[Data]

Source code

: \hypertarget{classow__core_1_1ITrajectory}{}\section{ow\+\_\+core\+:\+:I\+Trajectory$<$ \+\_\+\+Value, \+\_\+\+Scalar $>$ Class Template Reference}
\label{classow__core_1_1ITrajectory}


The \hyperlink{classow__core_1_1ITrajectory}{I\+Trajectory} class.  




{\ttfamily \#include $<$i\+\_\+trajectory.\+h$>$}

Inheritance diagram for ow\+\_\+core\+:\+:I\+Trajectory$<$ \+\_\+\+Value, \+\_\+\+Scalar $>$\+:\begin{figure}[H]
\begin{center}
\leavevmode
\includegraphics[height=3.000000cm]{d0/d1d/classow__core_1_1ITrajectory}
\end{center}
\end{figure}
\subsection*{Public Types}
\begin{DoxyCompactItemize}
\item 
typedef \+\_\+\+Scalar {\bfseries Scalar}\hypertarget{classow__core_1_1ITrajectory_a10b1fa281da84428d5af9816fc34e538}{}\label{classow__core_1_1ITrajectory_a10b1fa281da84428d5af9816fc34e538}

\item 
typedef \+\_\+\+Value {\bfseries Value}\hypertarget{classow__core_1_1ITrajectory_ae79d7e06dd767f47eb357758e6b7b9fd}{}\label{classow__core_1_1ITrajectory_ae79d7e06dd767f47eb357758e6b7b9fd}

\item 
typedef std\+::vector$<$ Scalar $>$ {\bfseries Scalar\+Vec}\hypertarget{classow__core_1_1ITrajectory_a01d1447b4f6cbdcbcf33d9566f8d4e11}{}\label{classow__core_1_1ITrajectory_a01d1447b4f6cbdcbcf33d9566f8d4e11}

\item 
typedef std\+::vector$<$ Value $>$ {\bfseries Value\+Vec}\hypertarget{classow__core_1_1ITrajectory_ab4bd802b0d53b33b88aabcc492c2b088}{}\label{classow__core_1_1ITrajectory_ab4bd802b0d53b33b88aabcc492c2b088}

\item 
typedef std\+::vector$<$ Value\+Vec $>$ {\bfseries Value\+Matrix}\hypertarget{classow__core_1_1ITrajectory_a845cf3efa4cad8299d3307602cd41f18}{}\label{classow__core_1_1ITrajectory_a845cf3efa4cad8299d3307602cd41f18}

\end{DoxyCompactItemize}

[/Data]

◆ **Your task**
Print each entry precisely. Include every line.

◆ **Final answer**
Source code

: \hypertarget{classow__core_1_1ITrajectory}{}\section{ow\+\_\+core\+:\+:I\+Trajectory$<$ \+\_\+\+Value, \+\_\+\+Scalar $>$ Class Template Reference}
\label{classow__core_1_1ITrajectory}


The \hyperlink{classow__core_1_1ITrajectory}{I\+Trajectory} class.  




{\ttfamily \#include $<$i\+\_\+trajectory.\+h$>$}

Inheritance diagram for ow\+\_\+core\+:\+:I\+Trajectory$<$ \+\_\+\+Value, \+\_\+\+Scalar $>$\+:\begin{figure}[H]
\begin{center}
\leavevmode
\includegraphics[height=3.000000cm]{d0/d1d/classow__core_1_1ITrajectory}
\end{center}
\end{figure}
\subsection*{Public Types}
\begin{DoxyCompactItemize}
\item 
typedef \+\_\+\+Scalar {\bfseries Scalar}\hypertarget{classow__core_1_1ITrajectory_a10b1fa281da84428d5af9816fc34e538}{}\label{classow__core_1_1ITrajectory_a10b1fa281da84428d5af9816fc34e538}

\item 
typedef \+\_\+\+Value {\bfseries Value}\hypertarget{classow__core_1_1ITrajectory_ae79d7e06dd767f47eb357758e6b7b9fd}{}\label{classow__core_1_1ITrajectory_ae79d7e06dd767f47eb357758e6b7b9fd}

\item 
typedef std\+::vector$<$ Scalar $>$ {\bfseries Scalar\+Vec}\hypertarget{classow__core_1_1ITrajectory_a01d1447b4f6cbdcbcf33d9566f8d4e11}{}\label{classow__core_1_1ITrajectory_a01d1447b4f6cbdcbcf33d9566f8d4e11}

\item 
typedef std\+::vector$<$ Value $>$ {\bfseries Value\+Vec}\hypertarget{classow__core_1_1ITrajectory_ab4bd802b0d53b33b88aabcc492c2b088}{}\label{classow__core_1_1ITrajectory_ab4bd802b0d53b33b88aabcc492c2b088}

\item 
typedef std\+::vector$<$ Value\+Vec $>$ {\bfseries Value\+Matrix}\hypertarget{classow__core_1_1ITrajectory_a845cf3efa4cad8299d3307602cd41f18}{}\label{classow__core_1_1ITrajectory_a845cf3efa4cad8299d3307602cd41f18}

\end{DoxyCompactItemize}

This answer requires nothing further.